**Records for this task**
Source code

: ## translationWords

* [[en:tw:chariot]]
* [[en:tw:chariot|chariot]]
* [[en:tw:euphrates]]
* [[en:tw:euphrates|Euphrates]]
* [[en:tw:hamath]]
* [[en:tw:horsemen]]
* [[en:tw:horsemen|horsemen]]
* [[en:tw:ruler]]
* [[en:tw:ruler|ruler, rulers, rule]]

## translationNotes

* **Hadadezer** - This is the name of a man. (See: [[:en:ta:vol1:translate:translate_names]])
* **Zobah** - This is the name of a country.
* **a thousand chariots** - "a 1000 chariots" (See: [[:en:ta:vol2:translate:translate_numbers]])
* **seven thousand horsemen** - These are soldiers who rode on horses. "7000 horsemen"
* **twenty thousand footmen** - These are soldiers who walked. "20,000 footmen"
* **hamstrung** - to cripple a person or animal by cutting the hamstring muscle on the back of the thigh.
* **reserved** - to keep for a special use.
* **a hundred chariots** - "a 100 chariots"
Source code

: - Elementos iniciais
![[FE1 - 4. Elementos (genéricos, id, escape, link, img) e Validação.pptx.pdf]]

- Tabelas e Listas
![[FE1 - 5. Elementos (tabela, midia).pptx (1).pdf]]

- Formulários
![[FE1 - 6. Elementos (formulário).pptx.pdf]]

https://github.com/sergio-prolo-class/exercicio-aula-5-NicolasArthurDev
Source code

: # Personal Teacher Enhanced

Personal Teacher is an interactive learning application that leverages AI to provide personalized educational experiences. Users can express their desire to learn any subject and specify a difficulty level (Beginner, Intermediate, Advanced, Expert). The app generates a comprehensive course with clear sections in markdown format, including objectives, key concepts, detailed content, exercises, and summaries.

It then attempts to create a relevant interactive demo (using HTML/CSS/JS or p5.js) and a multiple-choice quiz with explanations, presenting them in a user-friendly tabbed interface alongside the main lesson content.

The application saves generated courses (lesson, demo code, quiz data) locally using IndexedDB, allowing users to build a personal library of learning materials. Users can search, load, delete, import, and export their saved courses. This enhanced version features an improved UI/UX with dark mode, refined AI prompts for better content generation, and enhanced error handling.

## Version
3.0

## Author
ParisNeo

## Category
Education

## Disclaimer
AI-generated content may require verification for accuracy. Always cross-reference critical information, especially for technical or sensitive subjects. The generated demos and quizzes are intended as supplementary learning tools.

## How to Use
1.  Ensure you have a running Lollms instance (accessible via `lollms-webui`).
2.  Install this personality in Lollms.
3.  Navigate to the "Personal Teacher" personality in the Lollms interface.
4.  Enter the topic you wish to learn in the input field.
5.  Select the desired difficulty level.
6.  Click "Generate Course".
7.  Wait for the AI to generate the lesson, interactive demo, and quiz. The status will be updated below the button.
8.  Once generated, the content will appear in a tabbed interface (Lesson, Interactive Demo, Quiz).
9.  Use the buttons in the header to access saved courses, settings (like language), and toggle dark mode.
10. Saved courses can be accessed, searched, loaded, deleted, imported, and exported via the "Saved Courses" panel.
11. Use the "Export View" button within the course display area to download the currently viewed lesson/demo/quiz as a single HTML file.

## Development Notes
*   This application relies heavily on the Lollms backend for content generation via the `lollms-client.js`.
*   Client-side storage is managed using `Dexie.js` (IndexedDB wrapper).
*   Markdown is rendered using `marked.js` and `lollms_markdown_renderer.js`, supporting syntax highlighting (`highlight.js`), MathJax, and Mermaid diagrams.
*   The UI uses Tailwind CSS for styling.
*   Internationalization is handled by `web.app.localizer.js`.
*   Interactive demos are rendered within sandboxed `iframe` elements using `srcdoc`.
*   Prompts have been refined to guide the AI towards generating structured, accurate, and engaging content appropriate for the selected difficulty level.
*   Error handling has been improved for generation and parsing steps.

**Goal of the exercise**
Transcription of the listing must be exact and complete.

**Response**
Source code

: ## translationWords

* [[en:tw:chariot]]
* [[en:tw:chariot|chariot]]
* [[en:tw:euphrates]]
* [[en:tw:euphrates|Euphrates]]
* [[en:tw:hamath]]
* [[en:tw:horsemen]]
* [[en:tw:horsemen|horsemen]]
* [[en:tw:ruler]]
* [[en:tw:ruler|ruler, rulers, rule]]

## translationNotes

* **Hadadezer** - This is the name of a man. (See: [[:en:ta:vol1:translate:translate_names]])
* **Zobah** - This is the name of a country.
* **a thousand chariots** - "a 1000 chariots" (See: [[:en:ta:vol2:translate:translate_numbers]])
* **seven thousand horsemen** - These are soldiers who rode on horses. "7000 horsemen"
* **twenty thousand footmen** - These are soldiers who walked. "20,000 footmen"
* **hamstrung** - to cripple a person or animal by cutting the hamstring muscle on the back of the thigh.
* **reserved** - to keep for a special use.
* **a hundred chariots** - "a 100 chariots"
Source code

: - Elementos iniciais
![[FE1 - 4. Elementos (genéricos, id, escape, link, img) e Validação.pptx.pdf]]

- Tabelas e Listas
![[FE1 - 5. Elementos (tabela, midia).pptx (1).pdf]]

- Formulários
![[FE1 - 6. Elementos (formulário).pptx.pdf]]

https://github.com/sergio-prolo-class/exercicio-aula-5-NicolasArthurDev
Source code

: # Personal Teacher Enhanced

Personal Teacher is an interactive learning application that leverages AI to provide personalized educational experiences. Users can express their desire to learn any subject and specify a difficulty level (Beginner, Intermediate, Advanced, Expert). The app generates a comprehensive course with clear sections in markdown format, including objectives, key concepts, detailed content, exercises, and summaries.

It then attempts to create a relevant interactive demo (using HTML/CSS/JS or p5.js) and a multiple-choice quiz with explanations, presenting them in a user-friendly tabbed interface alongside the main lesson content.

The application saves generated courses (lesson, demo code, quiz data) locally using IndexedDB, allowing users to build a personal library of learning materials. Users can search, load, delete, import, and export their saved courses. This enhanced version features an improved UI/UX with dark mode, refined AI prompts for better content generation, and enhanced error handling.

## Version
3.0

## Author
ParisNeo

## Category
Education

## Disclaimer
AI-generated content may require verification for accuracy. Always cross-reference critical information, especially for technical or sensitive subjects. The generated demos and quizzes are intended as supplementary learning tools.

## How to Use
1.  Ensure you have a running Lollms instance (accessible via `lollms-webui`).
2.  Install this personality in Lollms.
3.  Navigate to the "Personal Teacher" personality in the Lollms interface.
4.  Enter the topic you wish to learn in the input field.
5.  Select the desired difficulty level.
6.  Click "Generate Course".
7.  Wait for the AI to generate the lesson, interactive demo, and quiz. The status will be updated below the button.
8.  Once generated, the content will appear in a tabbed interface (Lesson, Interactive Demo, Quiz).
9.  Use the buttons in the header to access saved courses, settings (like language), and toggle dark mode.
10. Saved courses can be accessed, searched, loaded, deleted, imported, and exported via the "Saved Courses" panel.
11. Use the "Export View" button within the course display area to download the currently viewed lesson/demo/quiz as a single HTML file.

## Development Notes
*   This application relies heavily on the Lollms backend for content generation via the `lollms-client.js`.
*   Client-side storage is managed using `Dexie.js` (IndexedDB wrapper).
*   Markdown is rendered using `marked.js` and `lollms_markdown_renderer.js`, supporting syntax highlighting (`highlight.js`), MathJax, and Mermaid diagrams.
*   The UI uses Tailwind CSS for styling.
*   Internationalization is handled by `web.app.localizer.js`.
*   Interactive demos are rendered within sandboxed `iframe` elements using `srcdoc`.
*   Prompts have been refined to guide the AI towards generating structured, accurate, and engaging content appropriate for the selected difficulty level.
*   Error handling has been improved for generation and parsing steps.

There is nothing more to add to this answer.